## Work to be completed
Search the entries below for the word "reader" and copy every line where it appears.

## Data for this task
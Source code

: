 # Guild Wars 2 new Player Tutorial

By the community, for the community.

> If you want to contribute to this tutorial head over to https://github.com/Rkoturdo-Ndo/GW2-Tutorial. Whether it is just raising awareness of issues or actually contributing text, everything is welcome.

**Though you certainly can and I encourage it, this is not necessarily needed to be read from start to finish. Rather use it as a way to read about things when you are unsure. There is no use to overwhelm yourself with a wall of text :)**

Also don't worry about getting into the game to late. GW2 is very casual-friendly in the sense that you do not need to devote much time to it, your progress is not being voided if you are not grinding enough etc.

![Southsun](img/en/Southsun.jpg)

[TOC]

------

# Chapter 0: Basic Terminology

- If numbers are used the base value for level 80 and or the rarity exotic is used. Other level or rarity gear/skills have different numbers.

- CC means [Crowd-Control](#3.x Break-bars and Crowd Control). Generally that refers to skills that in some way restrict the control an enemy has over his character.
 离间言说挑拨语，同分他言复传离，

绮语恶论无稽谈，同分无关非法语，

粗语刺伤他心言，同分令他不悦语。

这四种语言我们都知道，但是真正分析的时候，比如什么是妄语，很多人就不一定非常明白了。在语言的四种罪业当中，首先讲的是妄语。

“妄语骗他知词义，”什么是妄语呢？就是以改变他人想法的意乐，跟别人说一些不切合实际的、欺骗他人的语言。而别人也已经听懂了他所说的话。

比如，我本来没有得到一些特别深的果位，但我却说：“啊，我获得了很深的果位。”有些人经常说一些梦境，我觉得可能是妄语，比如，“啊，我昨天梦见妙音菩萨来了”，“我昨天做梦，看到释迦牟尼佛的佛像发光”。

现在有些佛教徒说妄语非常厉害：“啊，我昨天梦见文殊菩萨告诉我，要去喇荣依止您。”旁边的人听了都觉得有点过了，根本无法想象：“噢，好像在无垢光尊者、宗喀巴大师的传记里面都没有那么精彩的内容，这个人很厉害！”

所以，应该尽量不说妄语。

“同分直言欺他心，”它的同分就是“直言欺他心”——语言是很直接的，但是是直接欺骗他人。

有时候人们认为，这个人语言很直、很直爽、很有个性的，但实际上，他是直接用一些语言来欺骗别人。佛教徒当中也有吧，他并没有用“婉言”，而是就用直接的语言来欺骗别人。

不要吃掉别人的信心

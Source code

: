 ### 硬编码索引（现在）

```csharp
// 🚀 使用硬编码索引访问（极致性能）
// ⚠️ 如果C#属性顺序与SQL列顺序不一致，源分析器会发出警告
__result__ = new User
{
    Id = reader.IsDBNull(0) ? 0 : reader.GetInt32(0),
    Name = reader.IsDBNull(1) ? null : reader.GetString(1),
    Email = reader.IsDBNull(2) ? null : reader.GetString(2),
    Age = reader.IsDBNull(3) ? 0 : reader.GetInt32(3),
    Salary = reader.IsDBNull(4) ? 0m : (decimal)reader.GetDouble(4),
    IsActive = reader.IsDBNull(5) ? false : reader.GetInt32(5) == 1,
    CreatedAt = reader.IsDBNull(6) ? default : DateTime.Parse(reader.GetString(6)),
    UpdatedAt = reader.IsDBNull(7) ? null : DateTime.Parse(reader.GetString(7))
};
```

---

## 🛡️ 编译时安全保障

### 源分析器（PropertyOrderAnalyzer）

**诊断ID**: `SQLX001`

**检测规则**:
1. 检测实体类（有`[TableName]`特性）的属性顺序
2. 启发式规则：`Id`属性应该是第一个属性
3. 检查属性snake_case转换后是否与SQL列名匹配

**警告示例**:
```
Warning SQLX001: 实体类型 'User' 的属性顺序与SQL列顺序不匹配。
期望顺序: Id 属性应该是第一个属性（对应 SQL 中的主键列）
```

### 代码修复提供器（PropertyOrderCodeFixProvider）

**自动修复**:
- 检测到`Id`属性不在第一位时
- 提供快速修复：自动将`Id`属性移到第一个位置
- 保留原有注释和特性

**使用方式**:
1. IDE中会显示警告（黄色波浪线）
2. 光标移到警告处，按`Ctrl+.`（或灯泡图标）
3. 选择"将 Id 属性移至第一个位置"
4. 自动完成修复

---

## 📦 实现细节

## Response to this exercise
    Id = reader.IsDBNull(0) ? 0 : reader.GetInt32(0),
    Name = reader.IsDBNull(1) ? null : reader.GetString(1),
    Email = reader.IsDBNull(2) ? null : reader.GetString(2),
    Age = reader.IsDBNull(3) ? 0 : reader.GetInt32(3),
    Salary = reader.IsDBNull(4) ? 0m : (decimal)reader.GetDouble(4),
    IsActive = reader.IsDBNull(5) ? false : reader.GetInt32(5) == 1,
    CreatedAt = reader.IsDBNull(6) ? default : DateTime.Parse(reader.GetString(6)),
    UpdatedAt = reader.IsDBNull(7) ? null : DateTime.Parse(reader.GetString(7))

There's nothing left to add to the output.